- Task statement
The lines to return are those below that contain the word "like".

- Data extracts
★ ★ ★ ★ ★

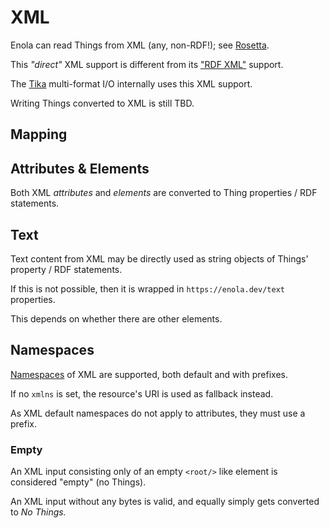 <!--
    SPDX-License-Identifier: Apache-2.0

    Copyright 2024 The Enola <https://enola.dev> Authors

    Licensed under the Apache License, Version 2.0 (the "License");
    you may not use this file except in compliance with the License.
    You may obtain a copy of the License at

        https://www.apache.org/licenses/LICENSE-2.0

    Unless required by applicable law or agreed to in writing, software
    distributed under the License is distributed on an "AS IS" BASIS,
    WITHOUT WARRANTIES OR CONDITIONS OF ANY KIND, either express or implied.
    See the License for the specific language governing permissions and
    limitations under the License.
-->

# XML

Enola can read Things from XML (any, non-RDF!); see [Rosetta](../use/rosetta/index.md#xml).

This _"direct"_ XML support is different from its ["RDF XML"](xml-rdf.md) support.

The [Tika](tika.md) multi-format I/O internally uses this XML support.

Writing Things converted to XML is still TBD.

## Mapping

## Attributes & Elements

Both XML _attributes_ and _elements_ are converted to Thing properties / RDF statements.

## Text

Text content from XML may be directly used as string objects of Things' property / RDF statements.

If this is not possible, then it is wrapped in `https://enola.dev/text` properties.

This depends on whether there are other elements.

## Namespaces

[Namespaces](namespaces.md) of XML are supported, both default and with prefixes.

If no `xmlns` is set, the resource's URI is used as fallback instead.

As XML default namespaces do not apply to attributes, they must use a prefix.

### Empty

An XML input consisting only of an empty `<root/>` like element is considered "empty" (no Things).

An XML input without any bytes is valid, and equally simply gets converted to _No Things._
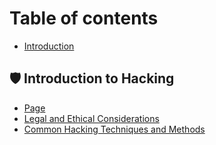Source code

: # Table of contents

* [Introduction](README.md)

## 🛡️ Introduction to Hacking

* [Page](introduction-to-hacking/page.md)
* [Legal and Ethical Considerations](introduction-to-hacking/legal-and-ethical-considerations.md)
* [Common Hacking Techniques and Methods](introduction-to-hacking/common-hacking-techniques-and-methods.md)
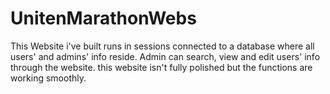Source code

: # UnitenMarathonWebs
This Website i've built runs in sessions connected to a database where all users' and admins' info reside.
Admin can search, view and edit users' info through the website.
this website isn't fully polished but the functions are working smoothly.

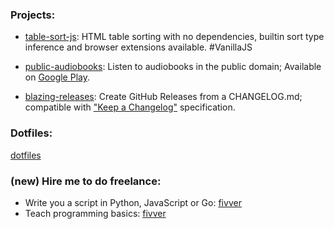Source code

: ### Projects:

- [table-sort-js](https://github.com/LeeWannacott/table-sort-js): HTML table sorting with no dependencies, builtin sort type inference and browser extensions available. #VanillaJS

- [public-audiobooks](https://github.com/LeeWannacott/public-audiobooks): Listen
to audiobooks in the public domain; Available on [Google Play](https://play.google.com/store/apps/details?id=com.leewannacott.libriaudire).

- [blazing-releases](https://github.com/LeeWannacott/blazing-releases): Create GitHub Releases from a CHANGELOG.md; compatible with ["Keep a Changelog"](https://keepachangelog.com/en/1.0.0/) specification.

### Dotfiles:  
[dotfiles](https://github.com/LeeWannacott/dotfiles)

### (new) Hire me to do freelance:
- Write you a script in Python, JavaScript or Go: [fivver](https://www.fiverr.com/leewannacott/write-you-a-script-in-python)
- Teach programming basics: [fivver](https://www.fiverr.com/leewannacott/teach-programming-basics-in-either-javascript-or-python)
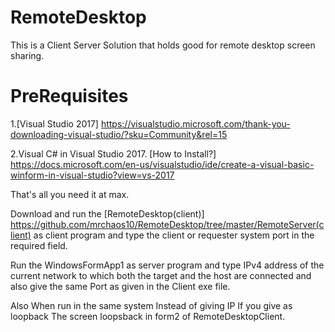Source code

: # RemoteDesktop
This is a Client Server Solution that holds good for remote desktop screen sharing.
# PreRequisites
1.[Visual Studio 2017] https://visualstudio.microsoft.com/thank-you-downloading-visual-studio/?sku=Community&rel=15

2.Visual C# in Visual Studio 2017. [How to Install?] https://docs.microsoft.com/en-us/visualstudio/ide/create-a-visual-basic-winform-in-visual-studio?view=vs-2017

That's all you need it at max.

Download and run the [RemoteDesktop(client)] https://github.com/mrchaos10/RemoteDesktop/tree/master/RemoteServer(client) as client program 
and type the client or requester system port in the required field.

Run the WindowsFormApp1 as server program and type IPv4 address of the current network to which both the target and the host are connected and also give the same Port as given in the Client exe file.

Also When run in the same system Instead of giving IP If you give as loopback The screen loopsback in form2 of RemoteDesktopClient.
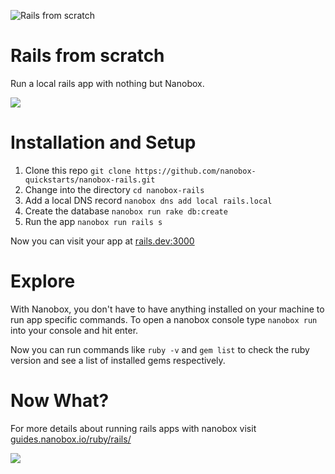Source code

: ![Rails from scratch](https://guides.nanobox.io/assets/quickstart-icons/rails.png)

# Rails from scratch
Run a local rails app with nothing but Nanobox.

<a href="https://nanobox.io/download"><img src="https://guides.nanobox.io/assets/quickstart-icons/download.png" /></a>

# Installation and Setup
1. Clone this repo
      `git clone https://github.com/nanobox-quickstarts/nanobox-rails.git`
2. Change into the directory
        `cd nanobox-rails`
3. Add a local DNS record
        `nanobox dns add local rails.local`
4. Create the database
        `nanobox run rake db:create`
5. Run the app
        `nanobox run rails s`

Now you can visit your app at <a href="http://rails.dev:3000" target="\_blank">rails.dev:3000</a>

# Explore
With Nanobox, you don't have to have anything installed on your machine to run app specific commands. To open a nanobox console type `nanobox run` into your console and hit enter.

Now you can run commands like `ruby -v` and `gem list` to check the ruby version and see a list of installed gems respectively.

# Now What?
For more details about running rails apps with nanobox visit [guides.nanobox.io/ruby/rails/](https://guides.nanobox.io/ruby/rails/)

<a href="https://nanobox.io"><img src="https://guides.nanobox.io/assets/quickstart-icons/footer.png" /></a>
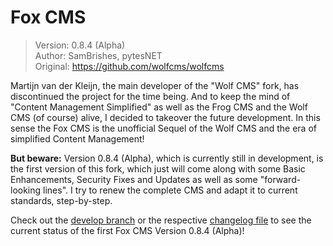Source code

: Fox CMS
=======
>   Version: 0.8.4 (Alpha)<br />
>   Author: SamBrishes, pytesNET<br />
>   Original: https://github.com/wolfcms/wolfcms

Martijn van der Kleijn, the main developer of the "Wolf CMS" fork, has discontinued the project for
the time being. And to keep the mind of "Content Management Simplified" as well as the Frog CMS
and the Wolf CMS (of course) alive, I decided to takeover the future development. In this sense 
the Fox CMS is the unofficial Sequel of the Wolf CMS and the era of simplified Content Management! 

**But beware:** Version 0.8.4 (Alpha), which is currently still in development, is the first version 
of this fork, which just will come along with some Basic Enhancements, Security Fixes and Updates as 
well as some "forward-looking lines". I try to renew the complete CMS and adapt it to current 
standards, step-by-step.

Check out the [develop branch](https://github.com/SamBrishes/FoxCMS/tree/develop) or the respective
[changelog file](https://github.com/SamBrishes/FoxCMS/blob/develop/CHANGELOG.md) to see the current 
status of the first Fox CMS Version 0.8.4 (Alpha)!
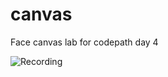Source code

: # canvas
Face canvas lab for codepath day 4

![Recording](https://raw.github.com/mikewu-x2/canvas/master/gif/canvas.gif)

★ ★ ★ ★ ★

- Exercise response
An XML input consisting only of an empty `<root/>` like element is considered "empty" (no Things).
Now you can run commands like `ruby -v` and `gem list` to check the ruby version and see a list of installed gems respectively.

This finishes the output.